==== DATA SHOWN ====
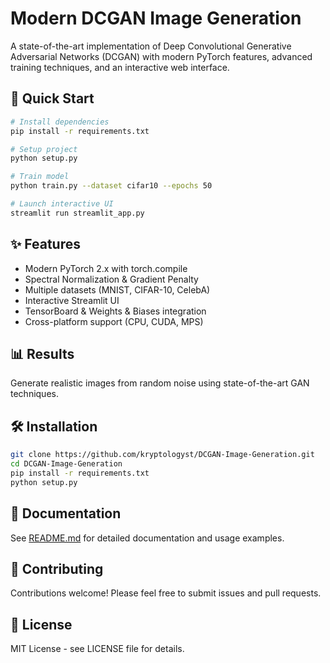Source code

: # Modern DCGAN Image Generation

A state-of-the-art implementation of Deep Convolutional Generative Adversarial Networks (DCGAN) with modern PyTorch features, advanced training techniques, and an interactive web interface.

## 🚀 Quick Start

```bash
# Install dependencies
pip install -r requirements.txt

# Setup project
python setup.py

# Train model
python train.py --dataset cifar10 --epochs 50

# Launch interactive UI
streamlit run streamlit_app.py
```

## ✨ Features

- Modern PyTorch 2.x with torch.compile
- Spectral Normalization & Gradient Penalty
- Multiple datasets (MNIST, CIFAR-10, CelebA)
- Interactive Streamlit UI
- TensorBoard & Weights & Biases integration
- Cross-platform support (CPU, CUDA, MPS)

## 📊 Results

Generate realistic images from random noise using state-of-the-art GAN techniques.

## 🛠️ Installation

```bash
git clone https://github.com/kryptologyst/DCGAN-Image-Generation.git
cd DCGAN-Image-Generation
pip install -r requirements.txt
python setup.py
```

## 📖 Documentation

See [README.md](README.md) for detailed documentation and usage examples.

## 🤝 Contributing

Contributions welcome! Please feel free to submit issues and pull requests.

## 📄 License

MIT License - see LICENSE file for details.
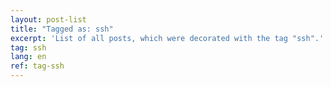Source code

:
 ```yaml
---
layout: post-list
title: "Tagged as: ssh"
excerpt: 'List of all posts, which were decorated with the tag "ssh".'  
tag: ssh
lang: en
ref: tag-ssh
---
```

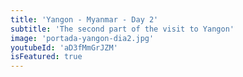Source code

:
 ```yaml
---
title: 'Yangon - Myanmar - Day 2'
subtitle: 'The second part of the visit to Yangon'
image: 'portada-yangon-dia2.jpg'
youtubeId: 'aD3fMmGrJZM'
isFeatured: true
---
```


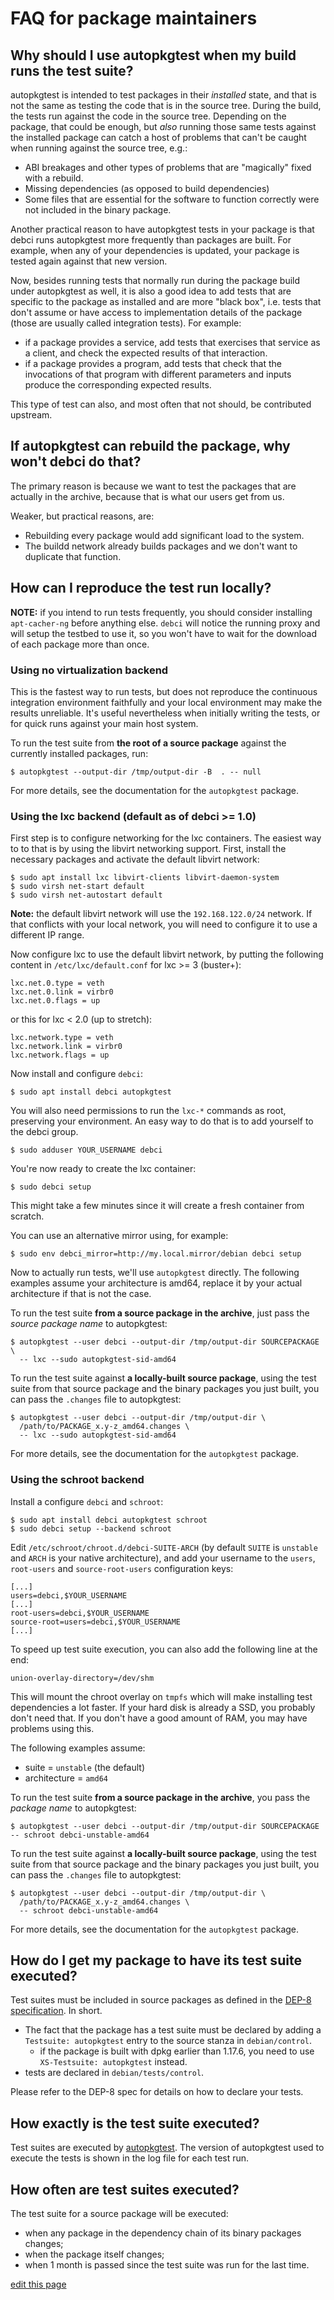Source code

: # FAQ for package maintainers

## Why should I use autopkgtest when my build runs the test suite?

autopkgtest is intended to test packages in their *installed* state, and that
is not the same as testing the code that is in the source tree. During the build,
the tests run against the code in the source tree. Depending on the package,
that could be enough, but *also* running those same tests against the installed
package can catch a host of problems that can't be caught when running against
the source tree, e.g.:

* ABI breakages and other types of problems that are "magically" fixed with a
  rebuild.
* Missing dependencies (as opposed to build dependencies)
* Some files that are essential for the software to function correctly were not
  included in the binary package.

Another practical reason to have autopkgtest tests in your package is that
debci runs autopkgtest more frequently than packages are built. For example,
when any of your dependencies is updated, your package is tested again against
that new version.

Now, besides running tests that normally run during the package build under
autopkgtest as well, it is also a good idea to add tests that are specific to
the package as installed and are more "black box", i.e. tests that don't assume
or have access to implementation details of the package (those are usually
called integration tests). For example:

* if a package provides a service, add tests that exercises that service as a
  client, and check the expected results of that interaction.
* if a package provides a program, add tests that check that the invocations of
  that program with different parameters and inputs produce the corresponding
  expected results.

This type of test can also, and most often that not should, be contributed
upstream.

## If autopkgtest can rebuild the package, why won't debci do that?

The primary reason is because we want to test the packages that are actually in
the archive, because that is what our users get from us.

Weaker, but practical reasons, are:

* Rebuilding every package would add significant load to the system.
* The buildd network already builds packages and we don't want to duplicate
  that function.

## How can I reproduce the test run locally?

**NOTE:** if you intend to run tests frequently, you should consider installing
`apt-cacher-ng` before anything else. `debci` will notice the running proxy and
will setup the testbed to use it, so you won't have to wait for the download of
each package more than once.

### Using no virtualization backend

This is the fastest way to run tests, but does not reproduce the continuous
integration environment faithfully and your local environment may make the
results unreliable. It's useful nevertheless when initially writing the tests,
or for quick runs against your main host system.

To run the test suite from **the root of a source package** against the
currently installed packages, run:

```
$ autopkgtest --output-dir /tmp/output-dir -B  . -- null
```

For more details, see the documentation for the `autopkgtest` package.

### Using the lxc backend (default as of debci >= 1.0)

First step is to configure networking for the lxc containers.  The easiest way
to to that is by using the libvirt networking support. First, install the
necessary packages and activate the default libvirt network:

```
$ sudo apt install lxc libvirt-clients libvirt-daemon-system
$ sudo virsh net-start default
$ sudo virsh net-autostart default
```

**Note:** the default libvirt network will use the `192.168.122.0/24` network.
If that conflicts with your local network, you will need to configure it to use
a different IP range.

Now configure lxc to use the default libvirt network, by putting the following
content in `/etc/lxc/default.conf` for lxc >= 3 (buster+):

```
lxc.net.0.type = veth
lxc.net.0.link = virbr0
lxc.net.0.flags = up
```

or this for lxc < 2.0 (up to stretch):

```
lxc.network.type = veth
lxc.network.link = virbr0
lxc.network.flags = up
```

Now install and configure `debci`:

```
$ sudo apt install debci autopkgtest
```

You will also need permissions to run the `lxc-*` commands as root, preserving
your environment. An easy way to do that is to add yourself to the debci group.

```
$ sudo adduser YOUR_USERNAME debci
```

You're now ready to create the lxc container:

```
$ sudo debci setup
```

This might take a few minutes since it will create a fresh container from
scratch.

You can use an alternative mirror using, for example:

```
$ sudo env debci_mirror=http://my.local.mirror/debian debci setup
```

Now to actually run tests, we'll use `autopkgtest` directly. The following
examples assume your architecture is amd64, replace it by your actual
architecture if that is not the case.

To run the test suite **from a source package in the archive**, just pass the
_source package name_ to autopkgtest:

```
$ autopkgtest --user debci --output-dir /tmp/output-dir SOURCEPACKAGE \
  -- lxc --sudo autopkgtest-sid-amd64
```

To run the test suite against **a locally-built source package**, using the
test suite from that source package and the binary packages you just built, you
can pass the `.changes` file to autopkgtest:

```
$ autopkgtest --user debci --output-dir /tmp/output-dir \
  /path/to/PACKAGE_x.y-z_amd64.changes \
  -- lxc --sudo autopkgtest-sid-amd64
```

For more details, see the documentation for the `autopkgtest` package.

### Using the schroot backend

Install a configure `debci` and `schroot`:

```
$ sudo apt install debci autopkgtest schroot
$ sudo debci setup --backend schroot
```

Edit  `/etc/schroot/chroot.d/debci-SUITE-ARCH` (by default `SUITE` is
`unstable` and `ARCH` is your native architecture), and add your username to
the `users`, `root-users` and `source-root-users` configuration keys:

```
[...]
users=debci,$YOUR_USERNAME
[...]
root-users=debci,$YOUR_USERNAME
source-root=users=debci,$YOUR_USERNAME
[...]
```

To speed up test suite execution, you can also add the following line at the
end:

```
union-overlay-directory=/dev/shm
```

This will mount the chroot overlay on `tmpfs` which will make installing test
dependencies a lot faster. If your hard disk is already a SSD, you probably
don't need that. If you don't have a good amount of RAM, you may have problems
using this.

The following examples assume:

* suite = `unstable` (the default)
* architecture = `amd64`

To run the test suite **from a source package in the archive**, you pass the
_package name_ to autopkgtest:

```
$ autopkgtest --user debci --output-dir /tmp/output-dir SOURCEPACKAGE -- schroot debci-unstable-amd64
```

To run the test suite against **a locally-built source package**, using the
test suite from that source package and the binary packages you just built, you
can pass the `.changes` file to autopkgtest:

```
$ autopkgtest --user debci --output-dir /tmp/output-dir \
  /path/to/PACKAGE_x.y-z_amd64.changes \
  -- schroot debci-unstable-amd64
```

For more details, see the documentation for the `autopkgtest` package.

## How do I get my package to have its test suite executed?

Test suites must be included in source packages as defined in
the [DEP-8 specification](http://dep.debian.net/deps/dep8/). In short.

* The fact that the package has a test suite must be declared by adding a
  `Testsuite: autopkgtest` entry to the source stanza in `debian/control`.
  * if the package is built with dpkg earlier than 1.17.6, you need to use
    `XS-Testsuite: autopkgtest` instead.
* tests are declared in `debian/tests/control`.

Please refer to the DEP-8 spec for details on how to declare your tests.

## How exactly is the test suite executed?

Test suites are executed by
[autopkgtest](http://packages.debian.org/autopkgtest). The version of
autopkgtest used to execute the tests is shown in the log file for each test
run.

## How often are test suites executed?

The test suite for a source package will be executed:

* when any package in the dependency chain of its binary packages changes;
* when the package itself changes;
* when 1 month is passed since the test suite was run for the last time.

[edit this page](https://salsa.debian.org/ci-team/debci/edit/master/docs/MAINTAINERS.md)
====
[TASK BRIEF]
Exactly reproduce the run of lines from the start of the listing through the line with "## ✨ Features", inclusive; pictures are not copied.

[EXERCISE OUTPUT]
Source code

: # Modern DCGAN Image Generation

A state-of-the-art implementation of Deep Convolutional Generative Adversarial Networks (DCGAN) with modern PyTorch features, advanced training techniques, and an interactive web interface.

## 🚀 Quick Start

```bash
# Install dependencies
pip install -r requirements.txt

# Setup project
python setup.py

# Train model
python train.py --dataset cifar10 --epochs 50

# Launch interactive UI
streamlit run streamlit_app.py
```

## ✨ Features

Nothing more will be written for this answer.